Of much less importance than syphilis is the purely local soft chancre, or chancroid, which never results in general infection. Chancroid is produced by a specific exciting cause, a chain-forming bacillus (streptobacillus), Bacillus ulceris cancrosi, which is found in the pus secreted by the ulcer. One or two days after infection, a small pustule forms at the site of inoculation, generally on the external genital organs. This pustule soon bursts, and a deeply hollowed ulcer makes its appearance, which usually undergoes rapid increase, and frequently, owing to the infective character of the pus, gives rise to new chancres in the neighbourhood of the original one, so that the soft chancre is commonly multiple. When suitably treated with antiseptic powders and cauterization, chancroid usually heals quickly; there are, however, very dangerous varieties of chancroid—for instance, the serpiginous chancre, which continues to creep irresistibly forward; and the phagedænic or gangrenous chancre, which puts the skill of the physician to the utmost test. A less dangerous but extremely disagreeable complication of chancroid is inflammation of the inguinal glands, most commonly only on one side; this painful “bubo” (painful in contrast with the painless syphilitic bubo) has a well-marked tendency to suppuration. If this occurs, and the pus finds its way to the surface, fistulas and new chancrous ulcers are liable to occur at the place where it opens. By rest in bed, the inunction of iodide ointment, the application of cold compresses, the injection into the bubo of a solution of nitrate of silver, and the internal use of iodide of potassium, this unfortunate course may be prevented.

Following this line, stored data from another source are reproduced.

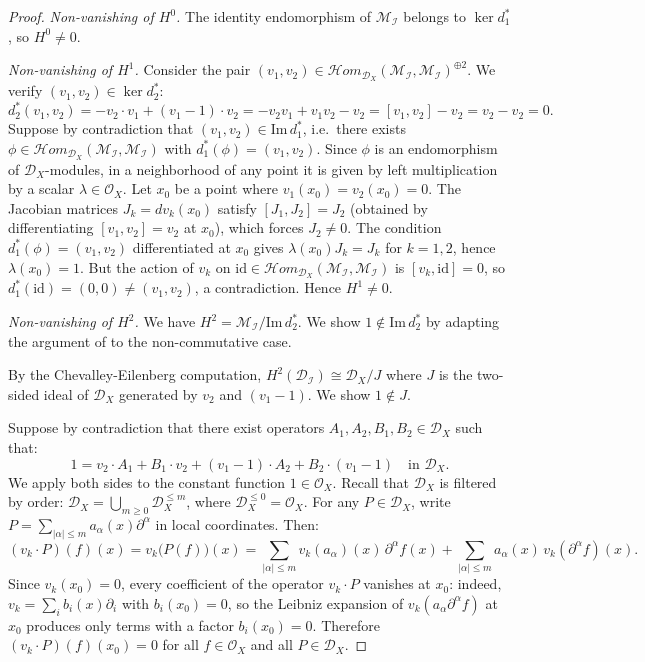 \documentclass[12pt,a4paper]{article}
\begin{document}
\begin{proof}
\smallskip
\textit{Non-vanishing of $H^0$.}
The identity endomorphism of $\mathcal{M}_{\mathcal{I}}$ belongs to
$\ker d_1^*$, so $H^0 \neq 0$.

\smallskip
\textit{Non-vanishing of $H^1$.}
Consider the pair $(v_1, v_2) \in \mathcal{H}om_{\mathcal{D}_X}
(\mathcal{M}_{\mathcal{I}}, \mathcal{M}_{\mathcal{I}})^{\oplus 2}$.
We verify $(v_1, v_2) \in \ker d_2^*$:
\[
d_2^*(v_1, v_2)
= -v_2 \cdot v_1 + (v_1 - 1) \cdot v_2
= -v_2 v_1 + v_1 v_2 - v_2
= [v_1, v_2] - v_2 = v_2 - v_2 = 0.
\]
Suppose by contradiction that $(v_1, v_2) \in \mathrm{Im}\, d_1^*$,
i.e.\ there exists
$\phi \in \mathcal{H}om_{\mathcal{D}_X}(\mathcal{M}_{\mathcal{I}},
\mathcal{M}_{\mathcal{I}})$ with $d_1^*(\phi) = (v_1, v_2)$.
Since $\phi$ is an endomorphism of $\mathcal{D}_X$-modules, in a
neighborhood of any point it is given by left multiplication by a scalar
$\lambda \in \mathcal{O}_X$. Let $x_0$ be a point where $v_1(x_0) =
v_2(x_0) = 0$. The Jacobian matrices $J_k = dv_k(x_0)$ satisfy
$[J_1, J_2] = J_2$ (obtained by differentiating $[v_1,v_2]=v_2$ at $x_0$),
which forces $J_2 \neq 0$.
The condition $d_1^*(\phi) = (v_1, v_2)$ differentiated at $x_0$ gives
$\lambda(x_0) J_k = J_k$ for $k=1,2$, hence $\lambda(x_0) = 1$.
But the action of $v_k$ on $\mathrm{id} \in
\mathcal{H}om_{\mathcal{D}_X}(\mathcal{M}_{\mathcal{I}},
\mathcal{M}_{\mathcal{I}})$ is $[v_k, \mathrm{id}] = 0$, so
$d_1^*(\mathrm{id}) = (0, 0) \neq (v_1, v_2)$,
a contradiction. Hence $H^1 \neq 0$.

\smallskip
\textit{Non-vanishing of $H^2$.}
We have $H^2 = \mathcal{M}_{\mathcal{I}} / \mathrm{Im}\, d_2^*$.
We show $1 \notin \mathrm{Im}\, d_2^*$ by adapting the argument of
\cite[Thm.~3.6(B)]{D16} to the non-commutative case.

By the Chevalley-Eilenberg computation,
$H^2(\mathcal{D}_{\mathcal{I}}) \cong
\mathcal{D}_X \big/ J$
where $J$ is the two-sided ideal of $\mathcal{D}_X$ generated by
$v_2$ and $(v_1 - 1)$. We show $1 \notin J$.

Suppose by contradiction that there exist operators
$A_1, A_2, B_1, B_2 \in \mathcal{D}_X$ such that:
\[
1 = v_2 \cdot A_1 + B_1 \cdot v_2
  + (v_1-1) \cdot A_2 + B_2 \cdot (v_1-1)
\quad \text{in } \mathcal{D}_X.
\]
We apply both sides to the constant function $1 \in \mathcal{O}_X$.
Recall that $\mathcal{D}_X$ is filtered by order:
$\mathcal{D}_X = \bigcup_{m \geq 0} \mathcal{D}_X^{\leq m}$,
where $\mathcal{D}_X^{\leq 0} = \mathcal{O}_X$.
For any $P \in \mathcal{D}_X$, write $P = \sum_{|\alpha| \leq m}
a_\alpha(x) \partial^\alpha$ in local coordinates. Then:
\[
(v_k \cdot P)(f)(x)
= v_k\bigl(P(f)\bigr)(x)
= \sum_{|\alpha| \leq m} v_k(a_\alpha)(x)\,\partial^\alpha f(x)
+ \sum_{|\alpha| \leq m} a_\alpha(x)\, v_k(\partial^\alpha f)(x).
\]
Since $v_k(x_0) = 0$, every coefficient of the operator $v_k \cdot P$
vanishes at $x_0$: indeed, $v_k = \sum_i b_i(x)\partial_i$ with
$b_i(x_0) = 0$, so the Leibniz expansion of $v_k(a_\alpha \partial^\alpha f)$
at $x_0$ produces only terms with a factor $b_i(x_0) = 0$.
Therefore $(v_k \cdot P)(f)(x_0) = 0$ for all $f \in \mathcal{O}_X$
and all $P \in \mathcal{D}_X$.


\end{proof}
\end{document}
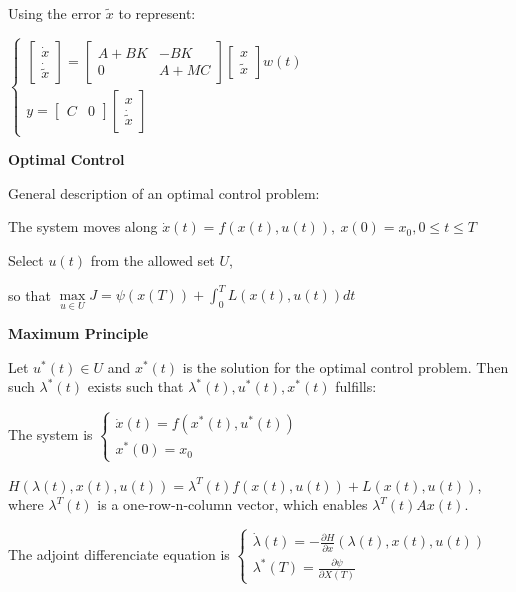 \documentclass{article}
\newcommand{\bigtitle}[1]{
	\noindent
	\textbf{#1}
}
\begin{document}
\begin{spacing}{1.2}
Using the error $\tilde{x}$ to represent:

$
\left\{
\begin{array}{l}
\left[ \begin{array}{c}{\dot{x}} \\ {\dot{\tilde{x}}}\end{array}\right]=\left[ \begin{array}{cc}{A+B K} & {-B K} \\ {0} & {A+M C}\end{array}\right] \left[ \begin{array}{l}{x} \\ {\widetilde{x}}\end{array}\right] w(t)
\\
y=\left[ \begin{array}{ll}{C} & {0}\end{array}\right] \left[ \begin{array}{l}{x} \\ {\dot{\widetilde{x}}}\end{array}\right]
\end{array}
\right.
$


\bigtitle{Optimal Control}

General description of an optimal control problem:

The system moves along $\dot{x}(t)=f(x(t), u(t)),\  x(0)=x_{0}, 0 \leq t \leq T$

Select $u(t)$ from the allowed set $U$,

so that $\max \limits_{u \in U} J=\psi(x(T))+\int_{0}^{T} L(x(t), u(t)) d t$

\bigtitle{Maximum Principle}

Let $u^*(t) \in U$ and $x^*(t)$ is the solution for the optimal control problem. Then such $\lambda^*(t)$ exists such that $\lambda^*(t), u^*(t), x^*(t)$ fulfills:

The system is $\left\{\begin{array}{c}{\dot{x}(t)=f\left(x^{*}(t), u^{*}(t)\right)} \\ {x^{*}(0)=x_{0}}\end{array}\right.$

$H(\lambda(t), x(t), u(t))=\lambda^{T}(t) f(x(t), u(t))+L(x(t), u(t))$, where $\lambda^T(t)$ is a one-row-n-column vector, which enables $\lambda^T(t) A x(t)$.

The adjoint differenciate equation is $\left\{\begin{array}{c}{\dot{\lambda}(t)=-\frac{\partial H}{\partial x}(\lambda(t), x(t), u(t))} \\ {\lambda^{*}(T)=\frac{\partial \psi}{\partial X(T)}}\end{array}\right.$


\end{spacing}
\end{document}
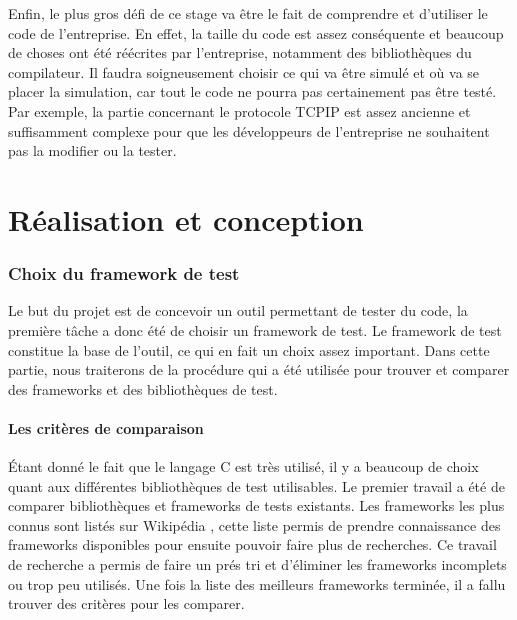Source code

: \documentclass[a4paper]{article}
\begin{document}
Enfin, le plus gros défi de ce stage va être le fait de comprendre et d'utiliser
le code de l'entreprise. En effet, la taille du code est assez conséquente et
beaucoup de choses ont été réécrites par l'entreprise, notamment des
bibliothèques du compilateur. Il faudra soigneusement choisir ce qui va être
simulé et où va se placer la simulation, car tout le code ne pourra pas
certainement pas être testé. Par exemple, la partie concernant le protocole
TCPIP est assez ancienne et suffisamment complexe pour que les développeurs de
l'entreprise ne souhaitent pas la modifier ou la tester.
\clearpage
\part{Réalisation et conception}

\section{Choix du framework de test}%

Le but du projet est de concevoir un outil permettant de tester du code, la
première tâche a donc été de choisir un framework de test. Le framework de test
constitue la base de l'outil, ce qui en fait un choix assez important. Dans
cette partie, nous traiterons de la procédure qui a été utilisée pour trouver et
comparer des frameworks et des bibliothèques de test.

\subsection{Les critères de comparaison}%

Étant donné le fait que le langage C est très utilisé, il y a beaucoup de choix
quant aux différentes bibliothèques de test utilisables. Le premier travail a
été de comparer bibliothèques et frameworks de tests existants. Les frameworks
les plus connus sont listés sur Wikipédia \cite{enwikiframeworks}, cette liste
permis de prendre connaissance des frameworks disponibles pour ensuite pouvoir
faire plus de recherches. Ce travail de recherche a permis de faire un prés tri
et d'éliminer les frameworks incomplets ou trop peu utilisés. Une fois la liste
des meilleurs frameworks terminée, il a fallu trouver des critères pour les
comparer.\\
\end{document}

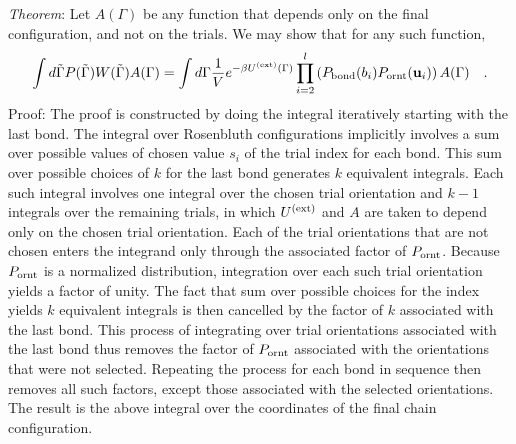 \documentclass[12pt]{article} %
\newcommand{\vv}[1]{\mathbf{#1}}
\newcommand\chain{\Gamma}
\newcommand\Uext{U^{({\rm ext})}}
\newcommand\nbead{l}
\newcommand\ubond{\vv{u}}
\newcommand\rbond{b}
\newcommand\Pbond{P_{{\rm bond}}}
\newcommand\Pornt{P_{{\rm ornt}}}
\newcommand\rconfig{\tilde{\chain}}
\begin{document}
{\it Theorem}: Let $A(\Gamma)$ be any function that depends only on the final 
configuration, and not on the trials. We may show that for any such function,
\begin{equation}
    \int d\rconfig P(\rconfig)W(\rconfig) A(\chain) = 
    \int d\chain \frac{1}{V} e^{-\beta\Uext(\chain)}
                 \prod_{i=2}^{\nbead} \left ( \Pbond(\rbond_{i}) \Pornt(\ubond_{i}) \right )
                 A(\chain) \quad.
\end{equation}
Proof: The proof is constructed by doing the integral iteratively starting with
the last bond. The integral over Rosenbluth configurations implicitly involves a
sum over possible values of chosen value $s_{i}$ of the trial index for each bond.
This sum over possible choices of $k$ for the last bond generates $k$ equivalent 
integrals. Each such integral involves one integral over the chosen trial orientation
and $k-1$ integrals over the remaining trials, in which $\Uext$ and $A$ are taken
to depend only on the chosen trial orientation. Each of the trial orientations that 
are not chosen enters the integrand only through the associated factor of 
$\Pornt$. Because $\Pornt$ is a normalized distribution, integration over each
such trial orientation yields a factor of unity. The fact that sum over possible
choices for the index yields $k$ equivalent integrals is then cancelled by the
factor of $k$ associated with the last bond. This process of integrating over
trial orientations associated with the last bond thus removes the factor of
$\Pornt$ associated with the orientations that were not selected. Repeating
the process for each bond in sequence then removes all such factors, except
those associated with the selected orientations. The result is the above integral
over the coordinates of the final chain configuration.
\end{document}
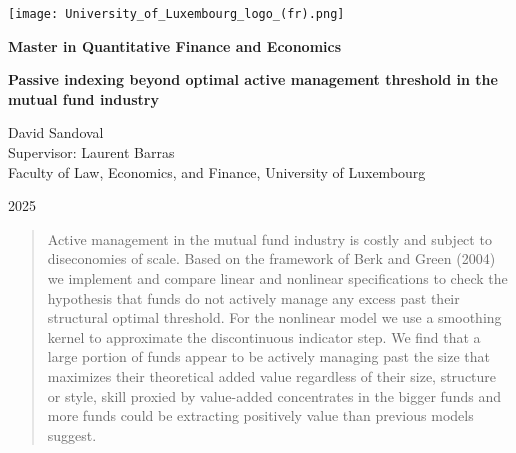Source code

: \documentclass[12pt]{article}
\begin{document}
\begin{titlepage}
    \centering
    \texttt{[image: University\_of\_Luxembourg\_logo\_(fr).png]}
    
    \vspace{2cm}

    {\Large\textbf{Master in Quantitative Finance and Economics}}
    
    \vspace{2cm}
    
    {\Huge\textbf{Passive indexing beyond optimal active management threshold in the mutual fund industry}}
    
    \vspace{2cm}

    {\Large David Sandoval\\
    \vspace{0.5cm}
    \normalsize Supervisor: Laurent Barras\\
    \normalsize Faculty of Law, Economics, and Finance, University of Luxembourg}
    
    \vfill
    
    \normalsize 2025

\end{titlepage}

\newpage %

\tableofcontents

\newpage
\begin{abstract}
Active management in the mutual fund industry is costly and subject to diseconomies of scale. Based on the framework of Berk and Green (2004) we implement and compare linear and nonlinear specifications to check the hypothesis that funds do not actively manage any excess past their structural optimal threshold. For the nonlinear model we use a smoothing kernel to approximate the discontinuous indicator step. We find that a large portion of funds appear to be actively managing past the size that maximizes their theoretical added value regardless of their size, structure or style, skill proxied by value-added concentrates in the bigger funds and more funds could be extracting positively value than previous models suggest. 
\end{abstract}
\end{document}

A remarkable change of views has, in the course of the last thirty years, taken place in respect of the nature and importance of gonorrhœa.[327] Whereas formerly this was regarded as a comparatively harmless disease, we know to-day that gonorrhœa in the male, and still more in the female, gives rise to tedious dangers and painful morbid phenomena, and is the source of unspeakable sorrows, and of the miserable ill-health of numerous women, and that it is the chief cause of sterility in both sexes.